Check out this crazy dope turtle, bro! That’s what I would say if I was in some sort of interaction with a friend and held in my hand(s) a mata mata turtle, or mata-mata turtle, or even matamata turtle. There’s not a whole lot of concreteness on the naming convention of this thing. In fact, Wikipedia told me that it was renamed like 14 time before finally settling on Chelus fimbriata in 1992. It’s really not that interesting of a turtle. It’s a turtle. It swims, it eats stuff. I don’t see why it needs 14 different names. Maybe 14 different people needed to be right about something. Maybe someone tried to name it the days of the week. Twice.

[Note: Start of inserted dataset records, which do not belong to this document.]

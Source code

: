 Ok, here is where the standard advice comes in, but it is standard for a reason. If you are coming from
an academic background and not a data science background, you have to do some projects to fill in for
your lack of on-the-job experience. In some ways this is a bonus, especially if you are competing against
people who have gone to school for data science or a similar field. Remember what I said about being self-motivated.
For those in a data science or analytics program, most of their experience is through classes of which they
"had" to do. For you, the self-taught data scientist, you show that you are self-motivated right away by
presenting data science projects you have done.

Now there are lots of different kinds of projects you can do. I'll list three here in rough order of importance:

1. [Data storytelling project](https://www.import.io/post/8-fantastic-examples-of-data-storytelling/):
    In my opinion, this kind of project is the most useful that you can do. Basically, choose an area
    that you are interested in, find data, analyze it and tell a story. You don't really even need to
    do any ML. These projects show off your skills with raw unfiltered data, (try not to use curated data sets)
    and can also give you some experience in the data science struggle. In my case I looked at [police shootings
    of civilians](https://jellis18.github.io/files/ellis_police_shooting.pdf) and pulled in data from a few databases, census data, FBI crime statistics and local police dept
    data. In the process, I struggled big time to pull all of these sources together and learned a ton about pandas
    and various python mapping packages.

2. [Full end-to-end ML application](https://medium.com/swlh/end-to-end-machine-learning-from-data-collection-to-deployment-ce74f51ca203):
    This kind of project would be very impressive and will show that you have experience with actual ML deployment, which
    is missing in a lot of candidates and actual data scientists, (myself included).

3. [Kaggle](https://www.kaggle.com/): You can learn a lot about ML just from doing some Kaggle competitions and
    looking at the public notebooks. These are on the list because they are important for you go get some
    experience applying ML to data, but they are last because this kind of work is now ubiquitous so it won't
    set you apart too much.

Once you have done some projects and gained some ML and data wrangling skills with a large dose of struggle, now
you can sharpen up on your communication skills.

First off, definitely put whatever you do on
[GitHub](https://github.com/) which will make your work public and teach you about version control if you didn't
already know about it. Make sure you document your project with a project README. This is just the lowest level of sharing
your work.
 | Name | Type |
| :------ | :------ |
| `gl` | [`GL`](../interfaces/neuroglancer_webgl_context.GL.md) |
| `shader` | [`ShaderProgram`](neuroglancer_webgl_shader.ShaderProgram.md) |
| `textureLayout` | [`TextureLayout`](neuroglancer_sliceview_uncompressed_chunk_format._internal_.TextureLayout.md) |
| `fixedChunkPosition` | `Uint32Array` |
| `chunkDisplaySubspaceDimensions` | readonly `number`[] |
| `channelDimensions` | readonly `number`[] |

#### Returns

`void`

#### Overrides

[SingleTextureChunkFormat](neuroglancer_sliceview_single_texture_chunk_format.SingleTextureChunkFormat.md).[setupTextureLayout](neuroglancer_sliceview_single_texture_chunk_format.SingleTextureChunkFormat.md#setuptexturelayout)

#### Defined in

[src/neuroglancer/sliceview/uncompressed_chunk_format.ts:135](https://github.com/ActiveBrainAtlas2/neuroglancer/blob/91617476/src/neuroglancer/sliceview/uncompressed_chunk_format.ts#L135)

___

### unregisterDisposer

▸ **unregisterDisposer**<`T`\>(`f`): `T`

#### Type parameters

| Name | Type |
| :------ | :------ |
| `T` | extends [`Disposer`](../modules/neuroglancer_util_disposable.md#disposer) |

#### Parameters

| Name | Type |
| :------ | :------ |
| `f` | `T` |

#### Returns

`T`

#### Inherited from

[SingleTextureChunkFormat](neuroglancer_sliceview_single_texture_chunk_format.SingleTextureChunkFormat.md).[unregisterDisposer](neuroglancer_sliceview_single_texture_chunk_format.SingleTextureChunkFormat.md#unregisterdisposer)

Mata mata. Or mata-mata. Or matamata. I don’t think it mata’s. BOOM.

According to my private detective that researches this stuff (that’s what I refer to myself as after two cups of coffee), matamata means “I kill,” which is incredibly threatening considering it’s just a turtle we’re talking about, and not really a big one. It’s only about 45 cm (18in) long, so it’s more like a small dog of a turtle. And if you can’t take down a small dog in hand-to-hand combat, then when the world eventually ends and we have to arm wrestle in a civilized manner  for food, you sir, are in trouble.

The cool thing about the mata mata is that it’s got all these like ridges and shit along its body. The ridges on its shell make it resemble a floating piece of bark while the flaps of skin on its neck give off the impression of fallen leaves, making it the perfect assassin. Because of the ridges and shit, algae will actually grow on the turtle, giving a bonus camouflage option of it looking like a rock. And that’s just how the mata-mata hunts: it waits on the bottom of a river or whatever, stays perfectly still, and then BAM shoots its weird looking head out and snags up a fish.

The mata mata hunts using a technique called suction feeding. This involves the turtle opening its mouth real fast and sucking in water, creating a pressure difference, and dragging some poor little fishy into the turtles gaping maw.

Mata mata turtles are pretty cool. They vacuum suck for food, they have great camouflage, and they fetch a pretty penny on the exotic pet market. They get kind of big though, so maybe think it through before you run out and buy one. And definitely don’t blame me if it sucks your finger off. Because I don’t care.

What about you? What the mata mata turtle do for you? Is it workin’ for you? Doin’ its thing in the right way? Let me know.